:: TASK BRIEF ::
Both the line below containing "uncss compiled css" and the line containing "## 5. Start webserver from build folder", along with every line between them, should be repeated exactly; no other line belongs in the answer.

########

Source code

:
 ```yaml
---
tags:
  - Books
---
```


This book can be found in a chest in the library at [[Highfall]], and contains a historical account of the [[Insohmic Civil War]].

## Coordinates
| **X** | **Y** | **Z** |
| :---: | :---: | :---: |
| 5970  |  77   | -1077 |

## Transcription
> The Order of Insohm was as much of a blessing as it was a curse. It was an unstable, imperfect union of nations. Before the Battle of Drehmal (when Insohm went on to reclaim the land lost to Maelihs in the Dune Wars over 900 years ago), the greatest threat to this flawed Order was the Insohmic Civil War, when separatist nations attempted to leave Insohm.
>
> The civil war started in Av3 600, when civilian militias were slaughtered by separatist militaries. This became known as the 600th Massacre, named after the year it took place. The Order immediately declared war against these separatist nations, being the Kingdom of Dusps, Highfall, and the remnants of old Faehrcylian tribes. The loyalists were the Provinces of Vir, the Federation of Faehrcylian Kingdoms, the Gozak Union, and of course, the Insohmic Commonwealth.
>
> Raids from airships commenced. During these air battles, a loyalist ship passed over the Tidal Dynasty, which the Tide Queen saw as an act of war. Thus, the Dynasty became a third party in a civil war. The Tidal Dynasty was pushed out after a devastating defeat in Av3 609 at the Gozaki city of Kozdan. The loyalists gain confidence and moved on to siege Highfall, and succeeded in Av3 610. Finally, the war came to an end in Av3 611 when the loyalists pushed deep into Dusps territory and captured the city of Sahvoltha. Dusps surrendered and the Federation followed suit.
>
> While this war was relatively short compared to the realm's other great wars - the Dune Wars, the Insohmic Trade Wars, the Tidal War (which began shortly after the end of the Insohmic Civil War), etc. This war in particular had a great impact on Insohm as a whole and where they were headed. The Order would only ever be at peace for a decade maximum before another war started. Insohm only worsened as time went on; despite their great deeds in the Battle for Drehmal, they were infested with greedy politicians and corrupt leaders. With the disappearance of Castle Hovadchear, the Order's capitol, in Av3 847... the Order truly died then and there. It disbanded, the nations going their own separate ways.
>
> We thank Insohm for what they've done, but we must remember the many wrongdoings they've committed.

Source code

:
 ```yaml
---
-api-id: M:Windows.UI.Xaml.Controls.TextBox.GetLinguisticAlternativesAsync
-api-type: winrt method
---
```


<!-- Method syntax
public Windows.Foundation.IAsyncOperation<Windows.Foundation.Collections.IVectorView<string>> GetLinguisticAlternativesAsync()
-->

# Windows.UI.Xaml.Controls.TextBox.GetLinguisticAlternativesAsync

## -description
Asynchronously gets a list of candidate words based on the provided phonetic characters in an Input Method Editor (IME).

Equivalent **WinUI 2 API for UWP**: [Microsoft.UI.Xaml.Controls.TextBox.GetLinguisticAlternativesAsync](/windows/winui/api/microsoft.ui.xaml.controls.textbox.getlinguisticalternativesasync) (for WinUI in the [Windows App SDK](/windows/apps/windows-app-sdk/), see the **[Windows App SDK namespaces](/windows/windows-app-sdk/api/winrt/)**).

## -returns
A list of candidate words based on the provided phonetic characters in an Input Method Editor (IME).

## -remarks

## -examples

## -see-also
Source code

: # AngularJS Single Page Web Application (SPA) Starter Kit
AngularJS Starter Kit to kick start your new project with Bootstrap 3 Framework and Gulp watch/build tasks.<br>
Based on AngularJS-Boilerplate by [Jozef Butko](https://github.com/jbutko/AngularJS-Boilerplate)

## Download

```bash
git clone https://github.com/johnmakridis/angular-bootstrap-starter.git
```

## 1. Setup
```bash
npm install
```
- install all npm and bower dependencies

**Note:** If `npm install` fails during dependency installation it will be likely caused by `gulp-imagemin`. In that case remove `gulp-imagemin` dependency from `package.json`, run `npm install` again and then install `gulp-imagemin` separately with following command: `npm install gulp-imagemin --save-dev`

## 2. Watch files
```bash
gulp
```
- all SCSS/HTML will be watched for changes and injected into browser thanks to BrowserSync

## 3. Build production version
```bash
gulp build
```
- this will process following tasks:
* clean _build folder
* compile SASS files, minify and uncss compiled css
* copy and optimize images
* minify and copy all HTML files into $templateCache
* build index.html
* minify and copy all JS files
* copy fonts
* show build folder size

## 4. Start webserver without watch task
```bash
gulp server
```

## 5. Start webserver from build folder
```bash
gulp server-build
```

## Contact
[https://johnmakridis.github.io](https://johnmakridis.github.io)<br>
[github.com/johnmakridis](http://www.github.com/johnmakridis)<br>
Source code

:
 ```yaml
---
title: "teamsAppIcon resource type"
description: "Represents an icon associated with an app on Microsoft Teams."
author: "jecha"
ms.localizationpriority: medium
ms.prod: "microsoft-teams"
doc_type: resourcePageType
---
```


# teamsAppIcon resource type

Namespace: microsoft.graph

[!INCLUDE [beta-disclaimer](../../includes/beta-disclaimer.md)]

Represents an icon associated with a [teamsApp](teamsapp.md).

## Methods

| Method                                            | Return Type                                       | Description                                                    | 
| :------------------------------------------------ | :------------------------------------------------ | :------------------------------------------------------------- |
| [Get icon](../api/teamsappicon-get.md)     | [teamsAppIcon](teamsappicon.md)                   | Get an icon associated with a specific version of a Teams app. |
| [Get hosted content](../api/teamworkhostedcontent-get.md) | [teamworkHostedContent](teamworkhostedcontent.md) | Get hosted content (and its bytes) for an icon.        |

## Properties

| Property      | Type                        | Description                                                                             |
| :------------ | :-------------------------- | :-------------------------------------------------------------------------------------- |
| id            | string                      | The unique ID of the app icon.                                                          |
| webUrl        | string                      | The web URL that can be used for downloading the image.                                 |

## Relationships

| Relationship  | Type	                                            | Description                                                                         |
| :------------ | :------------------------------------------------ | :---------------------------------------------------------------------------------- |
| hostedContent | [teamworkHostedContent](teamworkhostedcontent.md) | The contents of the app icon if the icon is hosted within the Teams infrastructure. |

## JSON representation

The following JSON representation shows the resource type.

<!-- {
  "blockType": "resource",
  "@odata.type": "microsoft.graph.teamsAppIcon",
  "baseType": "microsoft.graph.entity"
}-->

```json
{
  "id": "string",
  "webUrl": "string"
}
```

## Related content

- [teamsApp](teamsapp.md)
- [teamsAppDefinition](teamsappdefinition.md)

########

:: TASK SOLUTION ::
* compile SASS files, minify and uncss compiled css
* copy and optimize images
* minify and copy all HTML files into $templateCache
* build index.html
* minify and copy all JS files
* copy fonts
* show build folder size

## 4. Start webserver without watch task
```bash
gulp server
```

## 5. Start webserver from build folder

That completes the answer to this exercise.